Dimana aku selalu menyediakan ruang untuk siapapun orang yang datang meminta untuk aku mengisi kesepiannya, kejenuhannya, kebimbangannya atau sekedar aku diminta mendengarkan cerita keluh kesahnya. Aku tak dijadikan istimewa di bagian hidupnya, di pedestrian hatinya pun tidak tapi ada sebagian yang terlanjur nyaman, ditempatkan aku sebagai tokoh nyata di alur hidupnya. Sahabat ataupun pelarian belaka. Ini seperti pekerjaan sukarela terkadang memang biasanya tak patut menerima imbalan, tulus. Aku selalu membuka pintu untuk siapapun yang kan bertandang ke ruang itu. Social Media. Mengapa ini kerap terjadi walaupun akhirnya bukan happy ending buatku, mulanya aku terkadang merasa tak pantas bila aku diam saja menyikapi orang yang sedang dirundung kecewa, terluka atau terintimidasi kehidupan yang memang jalannya tak selalu terbebas dari himpunan kerikil maupun teksturnya yang curam nan berliku. 
 
Anehnya ketika komunikasi yang diemban sudah mulai hangat – bukan lagi cerita keluh kesah yang jadi buah bibir – nampak ada setitik rasa dari titisan kebersamaan yang terpatri tanpa rencana, tanpa terkira bahwa jalinan itu makin erat namun mengambang arahnya. Rasa saling perhatian pun datang tak mengetuk di rumah komunikasi kita.
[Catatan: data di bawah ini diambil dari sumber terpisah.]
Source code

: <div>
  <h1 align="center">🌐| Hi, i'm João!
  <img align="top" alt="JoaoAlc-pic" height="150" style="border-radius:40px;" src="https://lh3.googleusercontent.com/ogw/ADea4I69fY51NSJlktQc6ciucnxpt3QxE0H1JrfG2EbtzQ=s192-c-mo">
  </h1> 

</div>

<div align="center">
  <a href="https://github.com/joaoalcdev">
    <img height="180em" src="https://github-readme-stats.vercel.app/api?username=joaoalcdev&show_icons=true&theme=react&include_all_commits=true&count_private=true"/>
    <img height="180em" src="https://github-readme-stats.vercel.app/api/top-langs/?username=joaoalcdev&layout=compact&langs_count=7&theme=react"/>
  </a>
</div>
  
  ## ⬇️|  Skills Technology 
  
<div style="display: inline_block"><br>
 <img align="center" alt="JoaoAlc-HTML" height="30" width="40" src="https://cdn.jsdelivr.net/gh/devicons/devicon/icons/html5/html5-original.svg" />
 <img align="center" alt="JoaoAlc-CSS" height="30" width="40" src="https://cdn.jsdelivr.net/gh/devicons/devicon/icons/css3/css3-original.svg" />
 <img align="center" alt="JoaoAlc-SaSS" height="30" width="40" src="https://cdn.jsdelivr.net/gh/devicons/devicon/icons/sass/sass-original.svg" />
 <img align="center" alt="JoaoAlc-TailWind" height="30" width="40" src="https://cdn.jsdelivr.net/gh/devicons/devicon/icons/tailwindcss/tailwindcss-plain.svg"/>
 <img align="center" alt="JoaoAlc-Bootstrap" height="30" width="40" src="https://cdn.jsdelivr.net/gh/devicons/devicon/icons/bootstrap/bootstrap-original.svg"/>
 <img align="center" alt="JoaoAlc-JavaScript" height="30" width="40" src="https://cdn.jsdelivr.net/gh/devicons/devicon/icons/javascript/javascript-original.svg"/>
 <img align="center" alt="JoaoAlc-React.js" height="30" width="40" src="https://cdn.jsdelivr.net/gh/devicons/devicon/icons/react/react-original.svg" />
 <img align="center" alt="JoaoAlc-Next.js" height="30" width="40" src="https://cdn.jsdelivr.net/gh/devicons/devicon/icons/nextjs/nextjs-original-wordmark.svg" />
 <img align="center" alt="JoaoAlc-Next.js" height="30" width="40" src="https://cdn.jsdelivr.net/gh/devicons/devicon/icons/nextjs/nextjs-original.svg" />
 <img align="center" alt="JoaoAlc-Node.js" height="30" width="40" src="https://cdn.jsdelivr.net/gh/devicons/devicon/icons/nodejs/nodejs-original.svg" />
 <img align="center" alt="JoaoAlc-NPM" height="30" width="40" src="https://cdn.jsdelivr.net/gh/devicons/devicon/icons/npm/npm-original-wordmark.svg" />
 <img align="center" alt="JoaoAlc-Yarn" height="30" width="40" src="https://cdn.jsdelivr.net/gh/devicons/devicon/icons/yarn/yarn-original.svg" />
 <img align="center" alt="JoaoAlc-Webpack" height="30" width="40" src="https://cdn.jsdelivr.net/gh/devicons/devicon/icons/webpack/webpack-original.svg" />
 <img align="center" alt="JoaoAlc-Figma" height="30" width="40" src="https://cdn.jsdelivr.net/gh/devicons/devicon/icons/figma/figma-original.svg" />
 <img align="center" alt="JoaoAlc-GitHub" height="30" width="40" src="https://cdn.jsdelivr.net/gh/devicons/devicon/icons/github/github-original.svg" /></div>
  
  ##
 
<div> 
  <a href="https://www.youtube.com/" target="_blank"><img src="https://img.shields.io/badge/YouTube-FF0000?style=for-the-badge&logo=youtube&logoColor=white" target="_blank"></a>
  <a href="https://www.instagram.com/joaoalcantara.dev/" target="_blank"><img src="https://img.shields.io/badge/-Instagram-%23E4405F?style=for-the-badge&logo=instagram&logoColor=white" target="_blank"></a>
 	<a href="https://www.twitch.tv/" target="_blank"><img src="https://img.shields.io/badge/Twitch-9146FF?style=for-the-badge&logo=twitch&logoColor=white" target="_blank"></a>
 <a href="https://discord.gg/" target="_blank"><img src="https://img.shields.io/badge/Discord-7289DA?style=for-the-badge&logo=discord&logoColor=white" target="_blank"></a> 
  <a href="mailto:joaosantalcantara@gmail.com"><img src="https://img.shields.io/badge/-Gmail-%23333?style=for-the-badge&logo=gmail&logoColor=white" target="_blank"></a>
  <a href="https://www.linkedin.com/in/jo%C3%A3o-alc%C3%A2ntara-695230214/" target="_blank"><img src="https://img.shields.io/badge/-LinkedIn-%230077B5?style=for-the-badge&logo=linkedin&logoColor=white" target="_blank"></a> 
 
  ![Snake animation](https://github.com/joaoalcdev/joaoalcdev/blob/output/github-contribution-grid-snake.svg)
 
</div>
Dan sudah berapa jauh aku masuk dalam kisah ini, kisah yang tak disangka – sangka. 

Tidak pikirkah dia, jika aku adalah orang yang tak lama dikenalnya dan ini pun hanya saling melemparkan sandi sandi maya. Tidak terpikirkah bagaimana nyatanya aku adalah orang yang hanya ingin tau masalahnya dan setelah itu menertawakannya, rasanya tak mengenakkan bukan?